Saved data entries

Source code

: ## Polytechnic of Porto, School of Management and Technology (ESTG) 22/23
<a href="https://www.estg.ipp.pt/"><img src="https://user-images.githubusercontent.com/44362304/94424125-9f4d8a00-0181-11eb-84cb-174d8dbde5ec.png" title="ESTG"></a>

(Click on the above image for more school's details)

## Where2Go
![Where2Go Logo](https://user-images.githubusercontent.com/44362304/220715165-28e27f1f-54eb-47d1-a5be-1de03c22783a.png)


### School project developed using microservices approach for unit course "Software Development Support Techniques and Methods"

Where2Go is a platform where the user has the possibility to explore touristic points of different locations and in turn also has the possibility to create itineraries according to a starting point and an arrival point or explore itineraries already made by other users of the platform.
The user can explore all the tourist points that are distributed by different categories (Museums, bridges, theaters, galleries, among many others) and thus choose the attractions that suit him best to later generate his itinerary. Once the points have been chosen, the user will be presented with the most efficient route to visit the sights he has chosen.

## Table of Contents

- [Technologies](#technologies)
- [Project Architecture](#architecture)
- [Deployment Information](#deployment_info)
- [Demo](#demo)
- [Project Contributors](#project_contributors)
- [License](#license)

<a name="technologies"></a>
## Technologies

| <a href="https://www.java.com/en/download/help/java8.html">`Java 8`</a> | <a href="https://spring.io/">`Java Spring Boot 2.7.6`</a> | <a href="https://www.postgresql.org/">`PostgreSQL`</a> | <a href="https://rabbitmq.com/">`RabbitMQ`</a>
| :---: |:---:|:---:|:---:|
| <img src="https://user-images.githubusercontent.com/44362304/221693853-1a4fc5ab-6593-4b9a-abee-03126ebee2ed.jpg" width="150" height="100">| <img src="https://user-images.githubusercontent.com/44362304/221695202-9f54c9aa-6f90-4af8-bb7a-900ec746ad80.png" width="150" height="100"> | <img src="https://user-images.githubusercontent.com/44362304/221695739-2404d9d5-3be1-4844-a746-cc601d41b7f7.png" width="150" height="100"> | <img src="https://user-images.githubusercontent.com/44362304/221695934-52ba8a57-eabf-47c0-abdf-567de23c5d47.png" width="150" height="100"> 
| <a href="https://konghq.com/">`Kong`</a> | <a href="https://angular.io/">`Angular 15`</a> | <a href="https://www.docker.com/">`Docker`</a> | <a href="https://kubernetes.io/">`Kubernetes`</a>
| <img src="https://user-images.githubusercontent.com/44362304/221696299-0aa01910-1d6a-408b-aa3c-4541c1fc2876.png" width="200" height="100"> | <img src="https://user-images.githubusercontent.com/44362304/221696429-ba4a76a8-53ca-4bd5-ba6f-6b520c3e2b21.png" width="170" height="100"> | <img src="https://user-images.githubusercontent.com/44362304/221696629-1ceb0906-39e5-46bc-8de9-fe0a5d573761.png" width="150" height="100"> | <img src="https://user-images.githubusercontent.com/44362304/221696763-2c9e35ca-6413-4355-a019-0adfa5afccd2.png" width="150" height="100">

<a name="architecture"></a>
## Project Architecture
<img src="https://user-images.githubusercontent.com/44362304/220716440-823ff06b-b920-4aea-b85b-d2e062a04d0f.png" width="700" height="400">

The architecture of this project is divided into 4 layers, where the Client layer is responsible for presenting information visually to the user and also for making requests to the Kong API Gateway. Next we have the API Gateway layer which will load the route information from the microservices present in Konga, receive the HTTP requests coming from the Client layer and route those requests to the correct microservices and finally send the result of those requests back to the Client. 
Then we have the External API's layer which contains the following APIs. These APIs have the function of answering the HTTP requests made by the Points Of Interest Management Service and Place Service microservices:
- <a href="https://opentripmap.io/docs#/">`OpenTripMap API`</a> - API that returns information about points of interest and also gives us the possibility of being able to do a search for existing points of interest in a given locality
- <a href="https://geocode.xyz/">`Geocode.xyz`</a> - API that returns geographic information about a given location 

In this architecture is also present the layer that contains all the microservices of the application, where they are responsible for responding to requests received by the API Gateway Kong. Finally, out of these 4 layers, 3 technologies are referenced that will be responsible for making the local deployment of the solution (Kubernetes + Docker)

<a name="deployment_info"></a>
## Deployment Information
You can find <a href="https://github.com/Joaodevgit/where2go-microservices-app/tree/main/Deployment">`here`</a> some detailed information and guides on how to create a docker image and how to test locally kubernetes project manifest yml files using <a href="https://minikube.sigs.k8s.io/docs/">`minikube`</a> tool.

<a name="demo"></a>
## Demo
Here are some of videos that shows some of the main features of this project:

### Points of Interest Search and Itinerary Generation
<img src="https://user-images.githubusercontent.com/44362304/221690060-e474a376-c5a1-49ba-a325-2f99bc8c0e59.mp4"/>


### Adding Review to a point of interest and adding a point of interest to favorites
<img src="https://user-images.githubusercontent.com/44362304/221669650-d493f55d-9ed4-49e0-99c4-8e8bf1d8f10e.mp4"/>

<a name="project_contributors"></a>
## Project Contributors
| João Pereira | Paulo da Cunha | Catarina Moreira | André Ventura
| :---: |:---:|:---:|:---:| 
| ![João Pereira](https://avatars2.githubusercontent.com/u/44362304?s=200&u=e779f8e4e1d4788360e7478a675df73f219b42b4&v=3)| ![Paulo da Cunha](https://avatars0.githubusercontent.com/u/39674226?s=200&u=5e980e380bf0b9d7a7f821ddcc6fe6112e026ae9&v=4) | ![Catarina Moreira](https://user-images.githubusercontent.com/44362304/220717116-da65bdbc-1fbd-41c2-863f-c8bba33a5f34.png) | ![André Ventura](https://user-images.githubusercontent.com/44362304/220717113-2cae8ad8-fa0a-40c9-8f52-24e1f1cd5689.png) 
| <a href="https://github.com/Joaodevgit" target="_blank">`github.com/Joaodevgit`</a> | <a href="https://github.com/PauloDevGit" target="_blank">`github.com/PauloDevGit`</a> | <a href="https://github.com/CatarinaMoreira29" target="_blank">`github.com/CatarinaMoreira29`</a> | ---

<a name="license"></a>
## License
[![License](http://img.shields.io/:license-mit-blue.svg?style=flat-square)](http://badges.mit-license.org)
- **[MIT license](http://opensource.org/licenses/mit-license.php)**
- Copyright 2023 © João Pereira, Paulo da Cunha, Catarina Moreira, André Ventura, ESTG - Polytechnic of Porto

● **WHAT YOU ARE ASKED TO DO**:
Search the data above for the string "main". Report every line where it is found.

● **EXERCISE SOLUTION**:
You can find <a href="https://github.com/Joaodevgit/where2go-microservices-app/tree/main/Deployment">`here`</a> some detailed information and guides on how to create a docker image and how to test locally kubernetes project manifest yml files using <a href="https://minikube.sigs.k8s.io/docs/">`minikube`</a> tool.
Here are some of videos that shows some of the main features of this project:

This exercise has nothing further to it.